TO DO: The records should be restated exactly from their first line through the line with "use Issue for" in it.

Records from a data collection:

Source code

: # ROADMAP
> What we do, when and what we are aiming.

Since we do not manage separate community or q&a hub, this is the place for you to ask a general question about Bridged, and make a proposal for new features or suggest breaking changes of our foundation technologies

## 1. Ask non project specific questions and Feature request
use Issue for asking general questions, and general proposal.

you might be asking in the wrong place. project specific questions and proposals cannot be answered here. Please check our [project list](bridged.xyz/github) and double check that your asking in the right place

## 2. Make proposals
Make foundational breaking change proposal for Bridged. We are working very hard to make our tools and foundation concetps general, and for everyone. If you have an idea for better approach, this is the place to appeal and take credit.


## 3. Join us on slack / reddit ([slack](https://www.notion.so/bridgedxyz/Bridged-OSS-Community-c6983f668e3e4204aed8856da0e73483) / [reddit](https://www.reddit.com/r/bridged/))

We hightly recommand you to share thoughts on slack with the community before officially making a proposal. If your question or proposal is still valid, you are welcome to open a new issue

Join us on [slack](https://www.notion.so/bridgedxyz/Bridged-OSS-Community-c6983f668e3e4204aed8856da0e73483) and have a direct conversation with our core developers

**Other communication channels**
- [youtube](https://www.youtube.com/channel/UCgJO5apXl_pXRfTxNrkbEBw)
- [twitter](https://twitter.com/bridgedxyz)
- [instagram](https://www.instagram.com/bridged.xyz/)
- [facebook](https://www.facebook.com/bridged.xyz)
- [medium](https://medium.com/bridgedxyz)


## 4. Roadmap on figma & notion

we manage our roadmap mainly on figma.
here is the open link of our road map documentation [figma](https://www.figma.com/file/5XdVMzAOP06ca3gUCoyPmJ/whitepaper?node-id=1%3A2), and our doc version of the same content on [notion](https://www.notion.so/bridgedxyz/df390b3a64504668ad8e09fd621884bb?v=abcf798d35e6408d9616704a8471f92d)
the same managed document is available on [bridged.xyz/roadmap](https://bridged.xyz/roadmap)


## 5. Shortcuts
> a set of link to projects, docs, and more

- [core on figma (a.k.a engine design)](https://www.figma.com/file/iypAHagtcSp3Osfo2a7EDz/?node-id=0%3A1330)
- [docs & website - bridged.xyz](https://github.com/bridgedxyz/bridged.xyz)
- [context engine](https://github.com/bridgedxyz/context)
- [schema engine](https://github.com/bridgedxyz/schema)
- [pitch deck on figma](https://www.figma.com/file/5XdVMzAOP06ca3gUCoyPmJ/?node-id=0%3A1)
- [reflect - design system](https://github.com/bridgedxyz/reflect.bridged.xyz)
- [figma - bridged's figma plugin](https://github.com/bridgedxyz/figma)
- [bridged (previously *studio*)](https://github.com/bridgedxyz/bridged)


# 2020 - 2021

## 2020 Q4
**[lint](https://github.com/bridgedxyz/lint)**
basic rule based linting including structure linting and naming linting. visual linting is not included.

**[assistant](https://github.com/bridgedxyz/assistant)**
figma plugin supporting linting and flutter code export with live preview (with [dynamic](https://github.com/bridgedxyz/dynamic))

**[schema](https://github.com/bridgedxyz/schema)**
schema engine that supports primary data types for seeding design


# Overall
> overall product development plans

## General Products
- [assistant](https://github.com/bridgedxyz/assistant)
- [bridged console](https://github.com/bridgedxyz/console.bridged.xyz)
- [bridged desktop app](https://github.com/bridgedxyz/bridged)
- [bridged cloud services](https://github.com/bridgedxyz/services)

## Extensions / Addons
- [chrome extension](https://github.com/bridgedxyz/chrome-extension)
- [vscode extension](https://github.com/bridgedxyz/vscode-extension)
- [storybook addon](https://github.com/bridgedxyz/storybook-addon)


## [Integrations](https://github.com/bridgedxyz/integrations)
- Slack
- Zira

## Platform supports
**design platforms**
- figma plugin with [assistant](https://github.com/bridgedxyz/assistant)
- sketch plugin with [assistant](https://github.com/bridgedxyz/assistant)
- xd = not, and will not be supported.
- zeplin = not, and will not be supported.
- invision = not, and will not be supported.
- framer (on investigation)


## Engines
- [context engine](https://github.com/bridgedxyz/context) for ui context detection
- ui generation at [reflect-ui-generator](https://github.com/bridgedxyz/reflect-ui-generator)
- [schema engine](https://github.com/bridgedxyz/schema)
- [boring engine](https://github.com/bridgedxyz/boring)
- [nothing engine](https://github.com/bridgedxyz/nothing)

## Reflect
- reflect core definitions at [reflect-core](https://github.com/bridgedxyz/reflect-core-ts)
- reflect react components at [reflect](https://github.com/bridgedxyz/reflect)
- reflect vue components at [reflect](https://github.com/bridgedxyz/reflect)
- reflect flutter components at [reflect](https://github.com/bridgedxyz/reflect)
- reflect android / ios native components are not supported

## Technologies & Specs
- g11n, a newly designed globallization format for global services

OUTPUT BELOW:
Source code

: # ROADMAP
> What we do, when and what we are aiming.

Since we do not manage separate community or q&a hub, this is the place for you to ask a general question about Bridged, and make a proposal for new features or suggest breaking changes of our foundation technologies

## 1. Ask non project specific questions and Feature request
use Issue for asking general questions, and general proposal.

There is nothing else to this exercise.